This is not a complete package, but a starting point to future research on asynchronous SGD based on caffe. You need some minimal efforts to make it work.
- git clone --recursive git@github.com:raingo/caffe-mpi.git
- Compile ./caffe with CPU only
- Has to be on a machine with CUDA SDK
- Install MPICH3
- Refer to ./mpi_env.csh to setup environment variables
- make
- Generate nodefile: Usually, you need to reserve nodes on your cluster. Edit nodefile to have the hostnames of the reserved machines.
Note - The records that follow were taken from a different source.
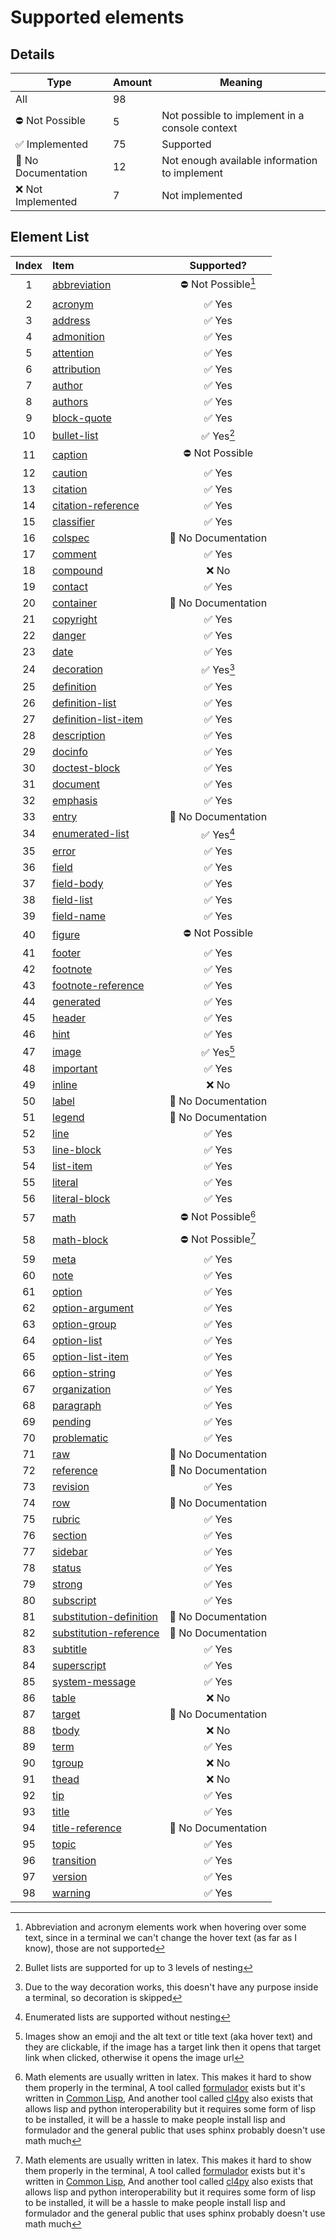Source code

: # Supported elements

## Details

| Type               | Amount | Meaning                                        |
| ------------------ | ------ | ---------------------------------------------- |
| All                | 98     |                                                |
| ⛔ Not Possible     | 5      | Not possible to implement in a console context |
| ✅ Implemented      | 75     | Supported                                      |
| 📰 No Documentation | 12     | Not enough available information to implement  |
| ❌ Not Implemented  | 7     | Not implemented                                |

## Element List

| Index | Item                                                                                                     |        Supported?       |
| :---: | :------------------------------------------------------------------------------------------------------- | :---------------------: |
|   1   | [abbreviation](https://docutils.sourceforge.io/docs/ref/doctree.html#abbreviation)                       |   ⛔ Not Possible[^1]   |
|   2   | [acronym](https://docutils.sourceforge.io/docs/ref/doctree.html#acronym)                                 |         ✅ Yes          |
|   3   | [address](https://docutils.sourceforge.io/docs/ref/doctree.html#address)                                 |         ✅ Yes          |
|   4   | [admonition](https://docutils.sourceforge.io/docs/ref/doctree.html#admonition)                           |         ✅ Yes          |
|   5   | [attention](https://docutils.sourceforge.io/docs/ref/doctree.html#attention)                             |         ✅ Yes          |
|   6   | [attribution](https://docutils.sourceforge.io/docs/ref/doctree.html#attribution)                         |         ✅ Yes          |
|   7   | [author](https://docutils.sourceforge.io/docs/ref/doctree.html#author)                                   |         ✅ Yes          |
|   8   | [authors](https://docutils.sourceforge.io/docs/ref/doctree.html#authors)                                 |         ✅ Yes          |
|   9   | [block-quote](https://docutils.sourceforge.io/docs/ref/doctree.html#block-quote)                         |         ✅ Yes          |
|  10   | [bullet-list](https://docutils.sourceforge.io/docs/ref/doctree.html#bullet-list)                         |       ✅ Yes[^2]        |
|  11   | [caption](https://docutils.sourceforge.io/docs/ref/doctree.html#caption)                                 |     ⛔ Not Possible     |
|  12   | [caution](https://docutils.sourceforge.io/docs/ref/doctree.html#caution)                                 |         ✅ Yes          |
|  13   | [citation](https://docutils.sourceforge.io/docs/ref/doctree.html#citation)                               |         ✅ Yes          |
|  14   | [citation-reference](https://docutils.sourceforge.io/docs/ref/doctree.html#citation-reference)           |         ✅ Yes          |
|  15   | [classifier](https://docutils.sourceforge.io/docs/ref/doctree.html#classifier)                           |         ✅ Yes          |
|  16   | [colspec](https://docutils.sourceforge.io/docs/ref/doctree.html#colspec)                                 |   📰 No Documentation   |
|  17   | [comment](https://docutils.sourceforge.io/docs/ref/doctree.html#comment)                                 |         ✅ Yes          |
|  18   | [compound](https://docutils.sourceforge.io/docs/ref/doctree.html#compound)                               |          ❌ No          |
|  19   | [contact](https://docutils.sourceforge.io/docs/ref/doctree.html#contact)                                 |         ✅ Yes          |
|  20   | [container](https://docutils.sourceforge.io/docs/ref/doctree.html#container)                             |   📰 No Documentation   |
|  21   | [copyright](https://docutils.sourceforge.io/docs/ref/doctree.html#copyright)                             |         ✅ Yes          |
|  22   | [danger](https://docutils.sourceforge.io/docs/ref/doctree.html#danger)                                   |         ✅ Yes          |
|  23   | [date](https://docutils.sourceforge.io/docs/ref/doctree.html#date)                                       |         ✅ Yes          |
|  24   | [decoration](https://docutils.sourceforge.io/docs/ref/doctree.html#decoration)                           |       ✅ Yes[^7]        |
|  25   | [definition](https://docutils.sourceforge.io/docs/ref/doctree.html#definition)                           |         ✅ Yes          |
|  26   | [definition-list](https://docutils.sourceforge.io/docs/ref/doctree.html#definition-list)                 |         ✅ Yes          |
|  27   | [definition-list-item](https://docutils.sourceforge.io/docs/ref/doctree.html#definition-list-item)       |         ✅ Yes          |
|  28   | [description](https://docutils.sourceforge.io/docs/ref/doctree.html#description)                         |         ✅ Yes          |
|  29   | [docinfo](https://docutils.sourceforge.io/docs/ref/doctree.html#docinfo)                                 |         ✅ Yes          |
|  30   | [doctest-block](https://docutils.sourceforge.io/docs/ref/doctree.html#doctest-block)                     |         ✅ Yes          |
|  31   | [document](https://docutils.sourceforge.io/docs/ref/doctree.html#document)                               |         ✅ Yes          |
|  32   | [emphasis](https://docutils.sourceforge.io/docs/ref/doctree.html#emphasis)                               |         ✅ Yes          |
|  33   | [entry](https://docutils.sourceforge.io/docs/ref/doctree.html#entry)                                     |   📰 No Documentation   |
|  34   | [enumerated-list](https://docutils.sourceforge.io/docs/ref/doctree.html#enumerated-list)                 |       ✅ Yes[^3]        |
|  35   | [error](https://docutils.sourceforge.io/docs/ref/doctree.html#error)                                     |         ✅ Yes          |
|  36   | [field](https://docutils.sourceforge.io/docs/ref/doctree.html#field)                                     |         ✅ Yes          |
|  37   | [field-body](https://docutils.sourceforge.io/docs/ref/doctree.html#field-body)                           |         ✅ Yes          |
|  38   | [field-list](https://docutils.sourceforge.io/docs/ref/doctree.html#field-list)                           |         ✅ Yes          |
|  39   | [field-name](https://docutils.sourceforge.io/docs/ref/doctree.html#field-name)                           |         ✅ Yes          |
|  40   | [figure](https://docutils.sourceforge.io/docs/ref/doctree.html#figure)                                   |     ⛔ Not Possible     |
|  41   | [footer](https://docutils.sourceforge.io/docs/ref/doctree.html#footer)                                   |         ✅ Yes          |
|  42   | [footnote](https://docutils.sourceforge.io/docs/ref/doctree.html#footnote)                               |         ✅ Yes          |
|  43   | [footnote-reference](https://docutils.sourceforge.io/docs/ref/doctree.html#footnote-reference)           |         ✅ Yes          |
|  44   | [generated](https://docutils.sourceforge.io/docs/ref/doctree.html#generated)                             |         ✅ Yes          |
|  45   | [header](https://docutils.sourceforge.io/docs/ref/doctree.html#header)                                   |         ✅ Yes          |
|  46   | [hint](https://docutils.sourceforge.io/docs/ref/doctree.html#hint)                                       |         ✅ Yes          |
|  47   | [image](https://docutils.sourceforge.io/docs/ref/doctree.html#image)                                     |       ✅ Yes[^5]        |
|  48   | [important](https://docutils.sourceforge.io/docs/ref/doctree.html#important)                             |         ✅ Yes          |
|  49   | [inline](https://docutils.sourceforge.io/docs/ref/doctree.html#inline)                                   |          ❌ No          |
|  50   | [label](https://docutils.sourceforge.io/docs/ref/doctree.html#label)                                     |   📰 No Documentation   |
|  51   | [legend](https://docutils.sourceforge.io/docs/ref/doctree.html#legend)                                   |   📰 No Documentation   |
|  52   | [line](https://docutils.sourceforge.io/docs/ref/doctree.html#line)                                       |         ✅ Yes          |
|  53   | [line-block](https://docutils.sourceforge.io/docs/ref/doctree.html#line-block)                           |         ✅ Yes          |
|  54   | [list-item](https://docutils.sourceforge.io/docs/ref/doctree.html#list-item)                             |         ✅ Yes          |
|  55   | [literal](https://docutils.sourceforge.io/docs/ref/doctree.html#literal)                                 |         ✅ Yes          |
|  56   | [literal-block](https://docutils.sourceforge.io/docs/ref/doctree.html#literal-block)                     |         ✅ Yes          |
|  57   | [math](https://docutils.sourceforge.io/docs/ref/doctree.html#math)                                       |   ⛔ Not Possible[^6]   |
|  58   | [math-block](https://docutils.sourceforge.io/docs/ref/doctree.html#math-block)                           |   ⛔ Not Possible[^6]   |
|  59   | [meta](https://docutils.sourceforge.io/docs/ref/doctree.html#meta)                                       |         ✅ Yes          |
|  60   | [note](https://docutils.sourceforge.io/docs/ref/doctree.html#note)                                       |         ✅ Yes          |
|  61   | [option](https://docutils.sourceforge.io/docs/ref/doctree.html#option)                                   |         ✅ Yes          |
|  62   | [option-argument](https://docutils.sourceforge.io/docs/ref/doctree.html#option-argument)                 |         ✅ Yes          |
|  63   | [option-group](https://docutils.sourceforge.io/docs/ref/doctree.html#option-group)                       |         ✅ Yes          |
|  64   | [option-list](https://docutils.sourceforge.io/docs/ref/doctree.html#option-list)                         |         ✅ Yes          |
|  65   | [option-list-item](https://docutils.sourceforge.io/docs/ref/doctree.html#option-list-item)               |         ✅ Yes          |
|  66   | [option-string](https://docutils.sourceforge.io/docs/ref/doctree.html#option-string)                     |         ✅ Yes          |
|  67   | [organization](https://docutils.sourceforge.io/docs/ref/doctree.html#organization)                       |         ✅ Yes          |
|  68   | [paragraph](https://docutils.sourceforge.io/docs/ref/doctree.html#paragraph)                             |         ✅ Yes          |
|  69   | [pending](https://docutils.sourceforge.io/docs/ref/doctree.html#pending)                                 |         ✅ Yes          |
|  70   | [problematic](https://docutils.sourceforge.io/docs/ref/doctree.html#problematic)                         |         ✅ Yes         |
|  71   | [raw](https://docutils.sourceforge.io/docs/ref/doctree.html#raw)                                         |   📰 No Documentation   |
|  72   | [reference](https://docutils.sourceforge.io/docs/ref/doctree.html#reference)                             |   📰 No Documentation   |
|  73   | [revision](https://docutils.sourceforge.io/docs/ref/doctree.html#revision)                               |         ✅ Yes          |
|  74   | [row](https://docutils.sourceforge.io/docs/ref/doctree.html#row)                                         |   📰 No Documentation   |
|  75   | [rubric](https://docutils.sourceforge.io/docs/ref/doctree.html#rubric)                                   |         ✅ Yes          |
|  76   | [section](https://docutils.sourceforge.io/docs/ref/doctree.html#section)                                 |         ✅ Yes          |
|  77   | [sidebar](https://docutils.sourceforge.io/docs/ref/doctree.html#sidebar)                                 |         ✅ Yes          |
|  78   | [status](https://docutils.sourceforge.io/docs/ref/doctree.html#status)                                   |         ✅ Yes          |
|  79   | [strong](https://docutils.sourceforge.io/docs/ref/doctree.html#strong)                                   |         ✅ Yes          |
|  80   | [subscript](https://docutils.sourceforge.io/docs/ref/doctree.html#subscript)                             |         ✅ Yes          |
|  81   | [substitution-definition](https://docutils.sourceforge.io/docs/ref/doctree.html#substitution-definition) |   📰 No Documentation   |
|  82   | [substitution-reference](https://docutils.sourceforge.io/docs/ref/doctree.html#substitution-reference)   |   📰 No Documentation   |
|  83   | [subtitle](https://docutils.sourceforge.io/docs/ref/doctree.html#subtitle)                               |         ✅ Yes          |
|  84   | [superscript](https://docutils.sourceforge.io/docs/ref/doctree.html#superscript)                         |         ✅ Yes          |
|  85   | [system-message](https://docutils.sourceforge.io/docs/ref/doctree.html#system-message)                   |         ✅ Yes          |
|  86   | [table](https://docutils.sourceforge.io/docs/ref/doctree.html#table)                                     |          ❌ No          |
|  87   | [target](https://docutils.sourceforge.io/docs/ref/doctree.html#target)                                   |   📰 No Documentation   |
|  88   | [tbody](https://docutils.sourceforge.io/docs/ref/doctree.html#tbody)                                     |          ❌ No          |
|  89   | [term](https://docutils.sourceforge.io/docs/ref/doctree.html#term)                                       |         ✅ Yes          |
|  90   | [tgroup](https://docutils.sourceforge.io/docs/ref/doctree.html#tgroup)                                   |          ❌ No          |
|  91   | [thead](https://docutils.sourceforge.io/docs/ref/doctree.html#thead)                                     |          ❌ No          |
|  92   | [tip](https://docutils.sourceforge.io/docs/ref/doctree.html#tip)                                         |         ✅ Yes          |
|  93   | [title](https://docutils.sourceforge.io/docs/ref/doctree.html#title)                                     |         ✅ Yes          |
|  94   | [title-reference](https://docutils.sourceforge.io/docs/ref/doctree.html#title-reference)                 |   📰 No Documentation   |
|  95   | [topic](https://docutils.sourceforge.io/docs/ref/doctree.html#topic)                                     |         ✅ Yes          |
|  96   | [transition](https://docutils.sourceforge.io/docs/ref/doctree.html#transition)                           |         ✅ Yes          |
|  97   | [version](https://docutils.sourceforge.io/docs/ref/doctree.html#version)                                 |         ✅ Yes          |
|  98   | [warning](https://docutils.sourceforge.io/docs/ref/doctree.html#warning)                                 |         ✅ Yes          |

[^1]: Abbreviation and acronym elements work when hovering over some text, since in a terminal we can't change the hover text (as far as I know), those are not supported
[^2]: Bullet lists are supported for up to 3 levels of nesting
[^3]: Enumerated lists are supported without nesting
[^4]: Currently the document is rendered top to bottom and I don't really know any method of adding a element at the end or at the beginning and keeping that order, any suggestions appreciated
[^5]: Images show an emoji and the alt text or title text (aka hover text) and they are clickable, if the image has a target link then it opens that target link when clicked, otherwise it opens the image url
[^6]: Math elements are usually written in latex. This makes it hard to show them properly in the terminal, A tool called [formulador](https://github.com/stylewarning/formulador) exists but it's written in [Common Lisp](https://common-lisp.net/ "Common Lisp is the modern, multi-paradigm, high-performance, compiled, ANSI-standardized, most prominent (along with Scheme) descendant of the long-running Lisp language"), And another tool called [cl4py](https://github.com/marcoheisig/cl4py) also exists that allows lisp and python interoperability but it requires some form of lisp to be installed, it will be a hassle to make people install lisp and formulador and the general public that uses sphinx probably doesn't use math much
[^7]: Due to the way decoration works, this doesn't have any purpose inside a terminal, so decoration is skipped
For example, if the torque system is used, you can use qsub to reserve machine and cat $PBS_NODEFILE to get the nodes reserved, and put it to the file nodefile
- ./release.sh: to pack everything to the distribute directory
- You need to take a look at ./add-deps.sh as an example to resolve dependency on remote machines
- ./sync.sh: to copy everything onto cluster machines
- ./run_all_exp.sh: on the master machine (qsub) to run the experiments
- ./wrap-evaluate.sh: on a GPU machine to evaluate the trained model
- Because there are intensive snapshot, a special format is used to store multiple snapshots. See snapshot.proto for details.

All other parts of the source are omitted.